_What you have to do_
Could you set down exactly the lines of the data below, starting at the one that holds "lelőhelyek amerikai bombázását." and ending at the one that holds "Más cikkében így", both included, and only those?

※ ※ ※

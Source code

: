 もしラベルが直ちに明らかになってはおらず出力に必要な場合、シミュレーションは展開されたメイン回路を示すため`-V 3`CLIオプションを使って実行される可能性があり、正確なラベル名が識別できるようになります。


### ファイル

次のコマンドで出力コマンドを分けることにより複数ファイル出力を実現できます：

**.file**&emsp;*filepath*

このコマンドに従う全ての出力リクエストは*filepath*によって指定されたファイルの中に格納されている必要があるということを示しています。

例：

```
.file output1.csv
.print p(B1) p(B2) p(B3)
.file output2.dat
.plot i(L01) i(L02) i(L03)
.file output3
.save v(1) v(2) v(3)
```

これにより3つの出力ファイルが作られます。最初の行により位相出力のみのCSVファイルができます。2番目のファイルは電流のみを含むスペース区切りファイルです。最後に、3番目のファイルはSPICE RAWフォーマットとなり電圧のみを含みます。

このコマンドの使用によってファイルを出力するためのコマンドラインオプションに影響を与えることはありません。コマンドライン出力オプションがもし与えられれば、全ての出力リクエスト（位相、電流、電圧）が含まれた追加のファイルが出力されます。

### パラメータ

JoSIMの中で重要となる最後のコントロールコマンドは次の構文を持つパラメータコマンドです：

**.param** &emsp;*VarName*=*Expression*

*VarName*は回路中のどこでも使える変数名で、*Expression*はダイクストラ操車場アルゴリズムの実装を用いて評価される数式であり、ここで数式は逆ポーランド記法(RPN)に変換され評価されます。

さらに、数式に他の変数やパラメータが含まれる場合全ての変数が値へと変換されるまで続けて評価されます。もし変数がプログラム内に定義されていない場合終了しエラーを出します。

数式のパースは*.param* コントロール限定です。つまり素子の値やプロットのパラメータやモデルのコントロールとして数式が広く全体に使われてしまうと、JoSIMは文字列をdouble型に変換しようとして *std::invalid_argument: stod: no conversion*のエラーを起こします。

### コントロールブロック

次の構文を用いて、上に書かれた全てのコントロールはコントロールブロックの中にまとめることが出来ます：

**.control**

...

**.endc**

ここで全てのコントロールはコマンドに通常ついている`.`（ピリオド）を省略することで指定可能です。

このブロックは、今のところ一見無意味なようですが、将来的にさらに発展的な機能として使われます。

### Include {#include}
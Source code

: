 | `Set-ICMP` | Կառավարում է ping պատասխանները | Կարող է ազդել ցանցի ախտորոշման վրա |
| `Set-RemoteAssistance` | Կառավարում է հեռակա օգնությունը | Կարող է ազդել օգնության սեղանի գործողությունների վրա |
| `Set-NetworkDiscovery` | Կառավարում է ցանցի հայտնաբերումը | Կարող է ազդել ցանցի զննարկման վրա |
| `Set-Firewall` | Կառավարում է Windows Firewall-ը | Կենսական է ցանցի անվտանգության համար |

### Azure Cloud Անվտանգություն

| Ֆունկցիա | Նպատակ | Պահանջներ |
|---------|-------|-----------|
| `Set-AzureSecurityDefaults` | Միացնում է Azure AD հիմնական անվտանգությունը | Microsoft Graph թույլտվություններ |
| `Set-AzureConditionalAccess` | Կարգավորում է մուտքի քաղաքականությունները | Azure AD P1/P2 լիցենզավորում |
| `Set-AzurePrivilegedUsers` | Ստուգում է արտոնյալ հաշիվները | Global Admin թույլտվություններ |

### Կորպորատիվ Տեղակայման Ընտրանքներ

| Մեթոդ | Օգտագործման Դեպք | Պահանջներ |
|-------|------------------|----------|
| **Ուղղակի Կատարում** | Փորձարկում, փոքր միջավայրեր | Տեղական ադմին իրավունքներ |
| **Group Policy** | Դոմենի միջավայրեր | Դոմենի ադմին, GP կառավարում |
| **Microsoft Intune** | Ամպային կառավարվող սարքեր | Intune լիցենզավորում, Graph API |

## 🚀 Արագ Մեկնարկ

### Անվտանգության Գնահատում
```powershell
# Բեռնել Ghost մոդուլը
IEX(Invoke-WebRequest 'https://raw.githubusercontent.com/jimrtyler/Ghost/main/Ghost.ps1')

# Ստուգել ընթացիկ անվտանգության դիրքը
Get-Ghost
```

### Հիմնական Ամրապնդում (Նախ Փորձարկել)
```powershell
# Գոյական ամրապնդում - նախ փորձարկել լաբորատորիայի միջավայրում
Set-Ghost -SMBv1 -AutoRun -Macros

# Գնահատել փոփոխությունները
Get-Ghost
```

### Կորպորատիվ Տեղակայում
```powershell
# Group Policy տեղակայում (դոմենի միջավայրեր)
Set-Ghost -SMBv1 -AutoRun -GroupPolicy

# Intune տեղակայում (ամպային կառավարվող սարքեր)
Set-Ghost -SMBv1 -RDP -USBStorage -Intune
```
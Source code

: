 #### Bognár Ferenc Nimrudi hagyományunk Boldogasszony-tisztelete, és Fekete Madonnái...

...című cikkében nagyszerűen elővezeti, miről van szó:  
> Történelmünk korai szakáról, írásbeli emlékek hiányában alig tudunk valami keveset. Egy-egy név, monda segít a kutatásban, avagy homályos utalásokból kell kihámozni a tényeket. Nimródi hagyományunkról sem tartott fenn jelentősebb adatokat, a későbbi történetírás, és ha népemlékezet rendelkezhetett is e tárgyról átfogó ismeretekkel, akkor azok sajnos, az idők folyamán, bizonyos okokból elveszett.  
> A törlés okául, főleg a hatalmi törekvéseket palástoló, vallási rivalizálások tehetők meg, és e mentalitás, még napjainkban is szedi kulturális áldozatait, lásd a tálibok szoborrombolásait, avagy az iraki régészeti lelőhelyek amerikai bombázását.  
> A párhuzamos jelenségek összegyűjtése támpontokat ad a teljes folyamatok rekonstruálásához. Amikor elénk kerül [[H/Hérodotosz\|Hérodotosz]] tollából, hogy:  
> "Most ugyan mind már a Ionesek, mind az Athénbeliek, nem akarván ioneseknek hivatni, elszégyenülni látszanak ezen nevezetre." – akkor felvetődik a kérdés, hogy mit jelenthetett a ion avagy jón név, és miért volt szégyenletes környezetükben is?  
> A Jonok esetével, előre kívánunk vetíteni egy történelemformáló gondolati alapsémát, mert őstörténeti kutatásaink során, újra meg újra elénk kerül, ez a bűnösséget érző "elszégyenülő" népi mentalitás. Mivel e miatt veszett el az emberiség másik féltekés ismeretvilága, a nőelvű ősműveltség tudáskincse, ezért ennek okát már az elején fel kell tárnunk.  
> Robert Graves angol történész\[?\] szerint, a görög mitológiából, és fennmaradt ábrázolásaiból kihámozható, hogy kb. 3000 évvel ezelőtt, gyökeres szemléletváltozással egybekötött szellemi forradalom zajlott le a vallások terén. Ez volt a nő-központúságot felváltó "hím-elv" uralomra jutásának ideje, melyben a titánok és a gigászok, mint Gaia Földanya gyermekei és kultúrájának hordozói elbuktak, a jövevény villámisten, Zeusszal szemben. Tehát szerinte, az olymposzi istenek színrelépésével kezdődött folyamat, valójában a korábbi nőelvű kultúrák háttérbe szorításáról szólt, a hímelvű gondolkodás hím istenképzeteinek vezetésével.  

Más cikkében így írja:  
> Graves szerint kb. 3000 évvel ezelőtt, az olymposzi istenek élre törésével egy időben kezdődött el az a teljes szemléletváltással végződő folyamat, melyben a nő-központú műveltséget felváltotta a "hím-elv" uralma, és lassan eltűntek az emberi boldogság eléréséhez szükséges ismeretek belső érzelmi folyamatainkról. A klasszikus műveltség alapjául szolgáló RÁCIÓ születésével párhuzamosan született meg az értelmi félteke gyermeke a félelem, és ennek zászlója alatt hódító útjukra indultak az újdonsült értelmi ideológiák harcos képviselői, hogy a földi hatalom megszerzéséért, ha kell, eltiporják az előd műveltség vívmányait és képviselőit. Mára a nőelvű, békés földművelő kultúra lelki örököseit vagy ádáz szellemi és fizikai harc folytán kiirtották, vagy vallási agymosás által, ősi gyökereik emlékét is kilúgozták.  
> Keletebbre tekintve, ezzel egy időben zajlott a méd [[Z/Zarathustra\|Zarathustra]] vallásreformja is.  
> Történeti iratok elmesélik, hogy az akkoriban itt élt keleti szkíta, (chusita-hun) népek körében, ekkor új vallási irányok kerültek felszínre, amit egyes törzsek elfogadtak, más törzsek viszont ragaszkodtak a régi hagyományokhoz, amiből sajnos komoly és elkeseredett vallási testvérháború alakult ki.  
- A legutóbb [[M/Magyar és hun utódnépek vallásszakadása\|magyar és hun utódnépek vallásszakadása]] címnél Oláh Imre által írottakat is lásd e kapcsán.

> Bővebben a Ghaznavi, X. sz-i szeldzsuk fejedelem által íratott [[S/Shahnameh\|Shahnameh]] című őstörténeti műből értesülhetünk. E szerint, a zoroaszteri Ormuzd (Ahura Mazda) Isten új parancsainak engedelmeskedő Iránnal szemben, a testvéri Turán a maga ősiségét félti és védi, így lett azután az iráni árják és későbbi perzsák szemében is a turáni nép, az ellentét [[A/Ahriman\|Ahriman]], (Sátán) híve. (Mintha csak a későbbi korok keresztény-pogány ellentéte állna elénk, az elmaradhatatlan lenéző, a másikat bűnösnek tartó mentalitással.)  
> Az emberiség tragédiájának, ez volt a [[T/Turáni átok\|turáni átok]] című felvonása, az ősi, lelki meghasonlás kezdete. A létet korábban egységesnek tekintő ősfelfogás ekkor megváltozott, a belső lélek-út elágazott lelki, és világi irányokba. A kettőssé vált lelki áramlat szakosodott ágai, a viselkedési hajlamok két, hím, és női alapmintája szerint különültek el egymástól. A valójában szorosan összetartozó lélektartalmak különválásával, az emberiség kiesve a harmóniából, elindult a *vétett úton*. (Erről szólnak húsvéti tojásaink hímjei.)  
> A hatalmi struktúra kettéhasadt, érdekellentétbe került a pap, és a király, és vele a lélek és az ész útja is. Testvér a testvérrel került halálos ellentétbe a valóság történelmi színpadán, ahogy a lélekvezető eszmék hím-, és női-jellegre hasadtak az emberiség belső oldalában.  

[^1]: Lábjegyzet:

※ ※ ※

_Task solution_
> A törlés okául, főleg a hatalmi törekvéseket palástoló, vallási rivalizálások tehetők meg, és e mentalitás, még napjainkban is szedi kulturális áldozatait, lásd a tálibok szoborrombolásait, avagy az iraki régészeti lelőhelyek amerikai bombázását.  
> A párhuzamos jelenségek összegyűjtése támpontokat ad a teljes folyamatok rekonstruálásához. Amikor elénk kerül [[H/Hérodotosz\|Hérodotosz]] tollából, hogy:  
> "Most ugyan mind már a Ionesek, mind az Athénbeliek, nem akarván ioneseknek hivatni, elszégyenülni látszanak ezen nevezetre." – akkor felvetődik a kérdés, hogy mit jelenthetett a ion avagy jón név, és miért volt szégyenletes környezetükben is?  
> A Jonok esetével, előre kívánunk vetíteni egy történelemformáló gondolati alapsémát, mert őstörténeti kutatásaink során, újra meg újra elénk kerül, ez a bűnösséget érző "elszégyenülő" népi mentalitás. Mivel e miatt veszett el az emberiség másik féltekés ismeretvilága, a nőelvű ősműveltség tudáskincse, ezért ennek okát már az elején fel kell tárnunk.  
> Robert Graves angol történész\[?\] szerint, a görög mitológiából, és fennmaradt ábrázolásaiból kihámozható, hogy kb. 3000 évvel ezelőtt, gyökeres szemléletváltozással egybekötött szellemi forradalom zajlott le a vallások terén. Ez volt a nő-központúságot felváltó "hím-elv" uralomra jutásának ideje, melyben a titánok és a gigászok, mint Gaia Földanya gyermekei és kultúrájának hordozói elbuktak, a jövevény villámisten, Zeusszal szemben. Tehát szerinte, az olymposzi istenek színrelépésével kezdődött folyamat, valójában a korábbi nőelvű kultúrák háttérbe szorításáról szólt, a hímelvű gondolkodás hím istenképzeteinek vezetésével.  

Más cikkében így írja:  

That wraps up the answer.